Trudeau à Washington pour plaider la cause de l'Aléna devant Trump
WASHINGTON (Reuters) – Le Premier ministre canadien Justin Trudeau, qui sera reçu ce mercredi à la Maison blanche par Donald Trump, va tenter de réaffirmer les mérites de l’Accord de libre-échange nord-américain (Aléna) mis à mal par de nouvelles exigences de Washington.
Trump a réclamé et obtenu une renégociation de ce traité de libre-échange associant depuis 1994 les Etats-Unis, le Canada et le Mexique.
Une quatrième session de négociations tripartites va débuter ce mercredi à Arlington, en Virginie. Avant même son ouverture, le représentant américain au Commerce, Robert Lighthizer, a annoncé que la session serait prolongée de deux jours, jusqu’au 17 octobre.

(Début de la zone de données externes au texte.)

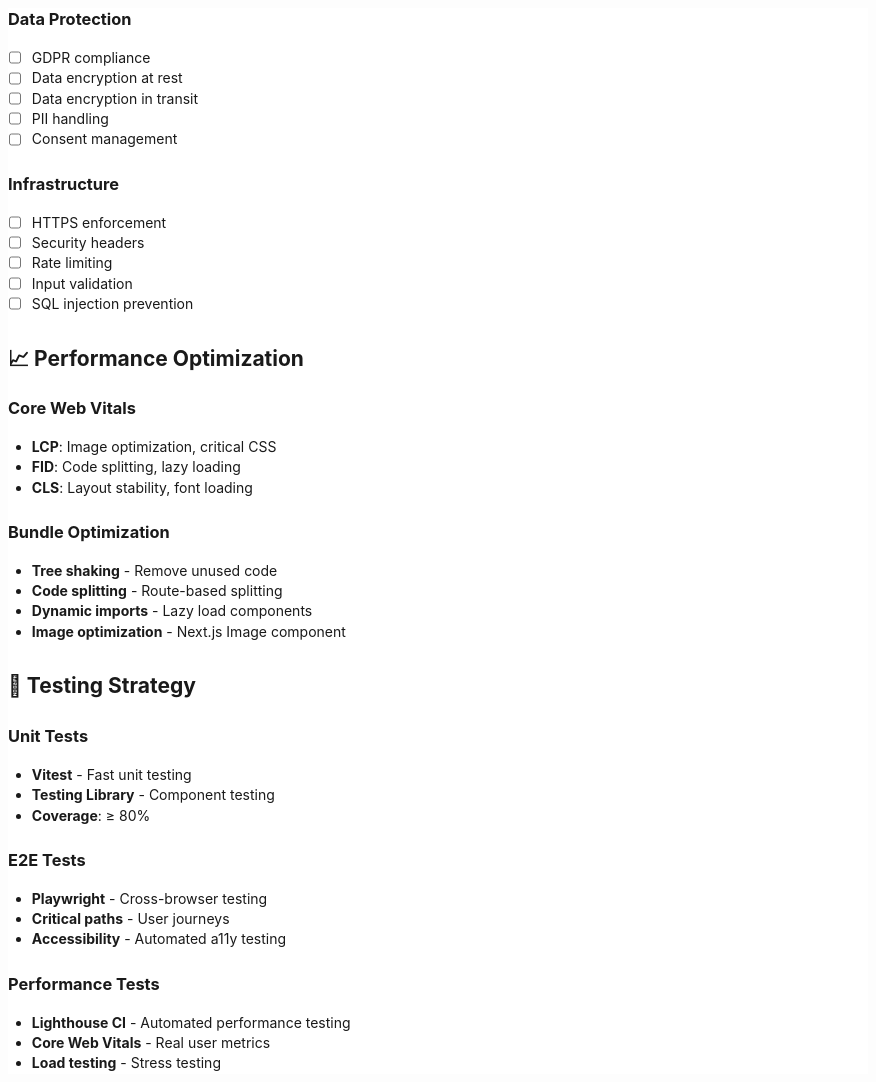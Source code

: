 ### Data Protection

- [ ] GDPR compliance
- [ ] Data encryption at rest
- [ ] Data encryption in transit
- [ ] PII handling
- [ ] Consent management

### Infrastructure

- [ ] HTTPS enforcement
- [ ] Security headers
- [ ] Rate limiting
- [ ] Input validation
- [ ] SQL injection prevention

## 📈 Performance Optimization

### Core Web Vitals

- **LCP**: Image optimization, critical CSS
- **FID**: Code splitting, lazy loading
- **CLS**: Layout stability, font loading

### Bundle Optimization

- **Tree shaking** - Remove unused code
- **Code splitting** - Route-based splitting
- **Dynamic imports** - Lazy load components
- **Image optimization** - Next.js Image component

## 🧪 Testing Strategy

### Unit Tests

- **Vitest** - Fast unit testing
- **Testing Library** - Component testing
- **Coverage**: ≥ 80%

### E2E Tests

- **Playwright** - Cross-browser testing
- **Critical paths** - User journeys
- **Accessibility** - Automated a11y testing

### Performance Tests

- **Lighthouse CI** - Automated performance testing
- **Core Web Vitals** - Real user metrics
- **Load testing** - Stress testing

Mais les nouvelles exigences de Washington ont jeté un froid, et la Chambre américaine de commerce a accusé mardi l’administration Trump de tenter de saboter les négociations avec des « propositions équivalant à une pilule empoisonnée ».
D’après des spécialistes du dossier, les discussions devraient bloquer notamment sur la volonté de Washington de relever considérablement les « seuils de provenance » pour le secteur automobile.
En vertu des règles actuelle de l’Aléna, au moins 62,5% des composantes d’un véhicule doivent provenir d’Amérique du Nord pour profiter des tarifs douaniers préférentiels. Washington voudrait porter ce seuil à 85%, avec une sous-clause de 50% de composantes venant spécifiquement des Etats-Unis.
« Cela va susciter une opposition générale du Canada et du Mexique. Cela va trop loin », estime Wendy Cutler, directrice pour la politique de Washington du forum Asia Society et ex-négociatrice au département américain du Commerce.
« LE PROBLÈME DES ETATS-UNIS, CE N’EST PAS LE CANADA »
D’autres propositions de Washington risquent de heurter le Canada, le Mexique mais aussi les entreprises américaines, dont une clause spécifique dite « sunset » qui contraindrait à une renégociation de l’Aléna tous les cinq ans et une révision radicale des mécanismes d’arbitrage des litiges.
L’administration Trump veut aussi modifier les clauses liées à la propriété intellectuelle et introduire de nouvelles protections pour les productions saisonnières.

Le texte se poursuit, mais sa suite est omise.